I'll have to get a pressure cooker first too, it seems. Not bad, wanted one for a while, but noteworthy to those that don't have one and are on a limited budget. I want to make that carrot soup, compare it with the French Laundry version.

I mostly agree with the above responses to this. I would add that this is a cooking from the book topic, and contains a lot of opinion directed at specific recipe turnouts rather than overall book appraisal. In terms of build quality and presentation, information content about the hows and whys of both traditional and modernist techniques, and overall recipe range and quality, personally I find MCaH excellent. It's also not perfect in any of those categories. It's particularly frustrating when it falls short, because overall it comes closer to the ideal than almost any other book out there. Also because few other individuals or companies are as well positioned to produce anything that even remotely comes close. MC is so authoritative that when it does miss, you wonder who is going to hit. Ruhlman's Twenty and Kenji's Food Lab articles (and presumably the forthcoming book) I think do hit on some of these fronts, and are an interesting base for comparison. I also expect MCaH gains a lot when being taken in context of its big brother volumes, though I haven't read those myself.
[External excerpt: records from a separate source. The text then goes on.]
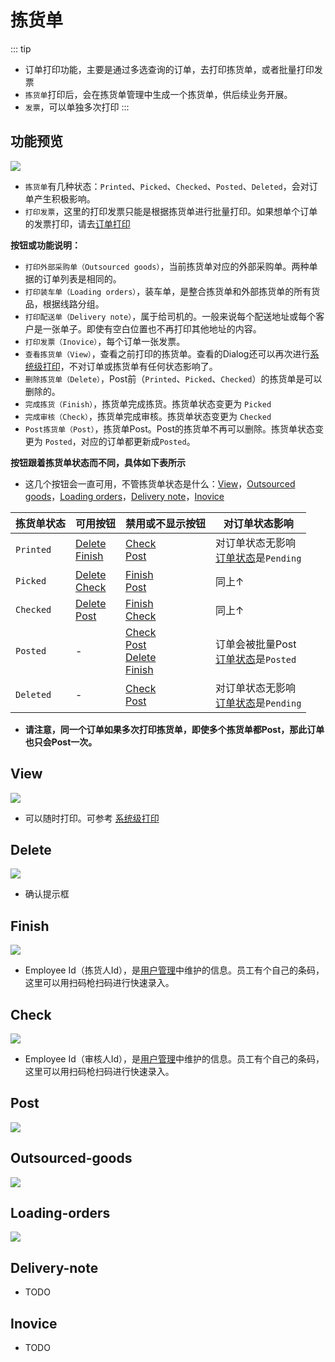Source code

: # 拣货单

::: tip
- 订单打印功能，主要是通过多选查询的订单，去打印拣货单，或者批量打印发票
- `拣货单`打印后，会在拣货单管理中生成一个拣货单，供后续业务开展。
- `发票`，可以单独多次打印
:::

## 功能预览
![](/print/pickup.png)
- `拣货单`有几种状态：`Printed`、`Picked`、`Checked`、`Posted`、`Deleted`，会对订单产生积极影响。
- `打印发票`，这里的打印发票只能是根据拣货单进行批量打印。如果想单个订单的发票打印，请去[订单打印](../print/OrderPrint)

**按钮或功能说明：**
- `打印外部采购单（Outsourced goods）`，当前拣货单对应的外部采购单。两种单据的订单列表是相同的。
- `打印装车单（Loading orders）`，装车单，是整合拣货单和外部拣货单的所有货品，根据线路分组。
- `打印配送单（Delivery note）`，属于给司机的。一般来说每个配送地址或每个客户是一张单子。即使有空白位置也不再打印其他地址的内容。
- `打印发票（Inovice）`，每个订单一张发票。
- `查看拣货单（View）`，查看之前打印的拣货单。查看的Dialog还可以再次进行[系统级打印](../print/OrderPrint#系统级打印)，不对订单或拣货单有任何状态影响了。
- `删除拣货单（Delete）`，Post前（`Printed`、`Picked`、`Checked`）的拣货单是可以删除的。
- `完成拣货（Finish）`，拣货单完成拣货。拣货单状态变更为 `Picked`
- `完成审核（Check）`，拣货单完成审核。拣货单状态变更为 `Checked`
- `Post拣货单（Post）`，拣货单Post。Post的拣货单不再可以删除。拣货单状态变更为 `Posted`，对应的订单都更新成`Posted`。

**按钮跟着拣货单状态而不同，具体如下表所示**
- 这几个按钮会一直可用，不管拣货单状态是什么：[View](#view)，[Outsourced goods](#outsourced-goods)，[Loading orders](#loading-orders)，[Delivery note](#delivery-note)，[Inovice](#inovice)

|  拣货单状态 |   可用按钮  |   禁用或不显示按钮  |   对订单状态影响  |
|  --- |   ---  |   ---  |   ---  |
|  `Printed`  | [Delete](#delete)<br>[Finish](#finish)<br>| [Check](#check)<br>[Post](#post)  | 对订单状态无影响<br>[订单状态](../order/order#订单状态流转说明)是`Pending` |
|  `Picked`  | [Delete](#delete)<br>[Check](#check) | [Finish](#finish)<br>[Post](#post) | 同上↑ |
|  `Checked`  | [Delete](#delete)<br>[Post](#post) | [Finish](#finish)<br>[Check](#check) | 同上↑ |
|  `Posted`  | - | [Check](#check)<br>[Post](#post)<br>[Delete](#delete)<br>[Finish](#finish) | 订单会被批量Post<br>[订单状态](../order/order#订单状态流转说明)是`Posted` |
|  `Deleted`  | - | [Check](#check)<br>[Post](#post) | 对订单状态无影响<br>[订单状态](../order/order#订单状态流转说明)是`Pending` |
- **请注意，同一个订单如果多次打印拣货单，即使多个拣货单都Post，那此订单也只会Post一次。**

## View
![](/print/pickup-view.png)
- 可以随时打印。可参考 [系统级打印](../print/OrderPrint#系统级打印)

## Delete
![](/print/pickup-delete.png)
- 确认提示框

## Finish
![](/print/pickup-finish.png)
- Employee Id（拣货人Id），是[用户管理](../system/user#新增用户)中维护的信息。员工有个自己的条码，这里可以用扫码枪扫码进行快速录入。

## Check
![](/print/pickup-check.png)
- Employee Id（审核人Id），是[用户管理](../system/user#新增用户)中维护的信息。员工有个自己的条码，这里可以用扫码枪扫码进行快速录入。

## Post
![](/print/pickup-post.png)

## Outsourced-goods
![](/print/outsourced-goods.png)

## Loading-orders
![](/print/loading-order.png)

## Delivery-note
- TODO
## Inovice
- TODO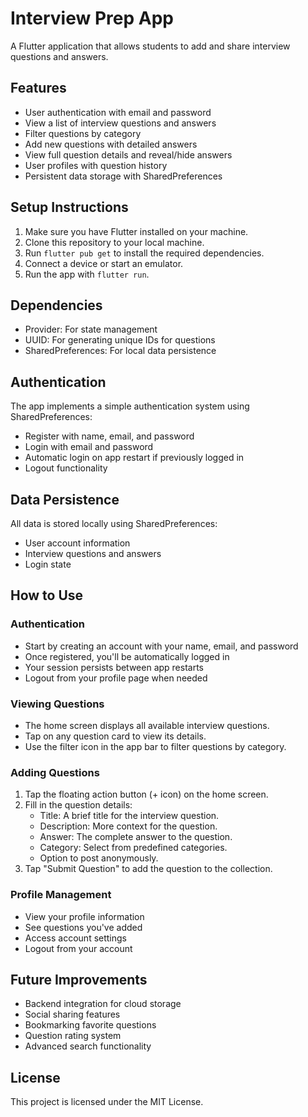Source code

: # Interview Prep App

A Flutter application that allows students to add and share interview questions and answers.

## Features

- User authentication with email and password
- View a list of interview questions and answers
- Filter questions by category
- Add new questions with detailed answers
- View full question details and reveal/hide answers
- User profiles with question history
- Persistent data storage with SharedPreferences

## Setup Instructions

1. Make sure you have Flutter installed on your machine.
2. Clone this repository to your local machine.
3. Run `flutter pub get` to install the required dependencies.
4. Connect a device or start an emulator.
5. Run the app with `flutter run`.

## Dependencies

- Provider: For state management
- UUID: For generating unique IDs for questions
- SharedPreferences: For local data persistence

## Authentication

The app implements a simple authentication system using SharedPreferences:

- Register with name, email, and password
- Login with email and password
- Automatic login on app restart if previously logged in
- Logout functionality

## Data Persistence

All data is stored locally using SharedPreferences:

- User account information
- Interview questions and answers
- Login state

## How to Use

### Authentication

- Start by creating an account with your name, email, and password
- Once registered, you'll be automatically logged in
- Your session persists between app restarts
- Logout from your profile page when needed

### Viewing Questions

- The home screen displays all available interview questions.
- Tap on any question card to view its details.
- Use the filter icon in the app bar to filter questions by category.

### Adding Questions

1. Tap the floating action button (+ icon) on the home screen.
2. Fill in the question details:
   - Title: A brief title for the interview question.
   - Description: More context for the question.
   - Answer: The complete answer to the question.
   - Category: Select from predefined categories.
   - Option to post anonymously.
3. Tap "Submit Question" to add the question to the collection.

### Profile Management

- View your profile information
- See questions you've added
- Access account settings
- Logout from your account

## Future Improvements

- Backend integration for cloud storage
- Social sharing features
- Bookmarking favorite questions
- Question rating system
- Advanced search functionality

## License

This project is licensed under the MIT License.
My biggest gripe isn't so much about the recipes per se, but about the tunnel vision on pursuit of perfection. E.g. I will never again shuck mussels raw in order to sous vide them. In fact I do appreciate that MCaH presented this technique, and I learned a lot, not least of all that MCaH doesn't really care about diminishing returns. Probably that's a conscious choice, and to be fair, it's a telling point in the book's favor that this isn't so much an issue with what the book does give you, but really just a complaint that it leaves out the "much easier, but arguably nearly as good" techniques, and I guess there are many sources for those.

All that said, yes, the recipe hit rate is a little low for me in my tiny sampling of five. Four of those recipes have been good, but they haven't been great, and they have sometimes been fussy or wasteful. That said, the caramelized carrot soup is kick-ass.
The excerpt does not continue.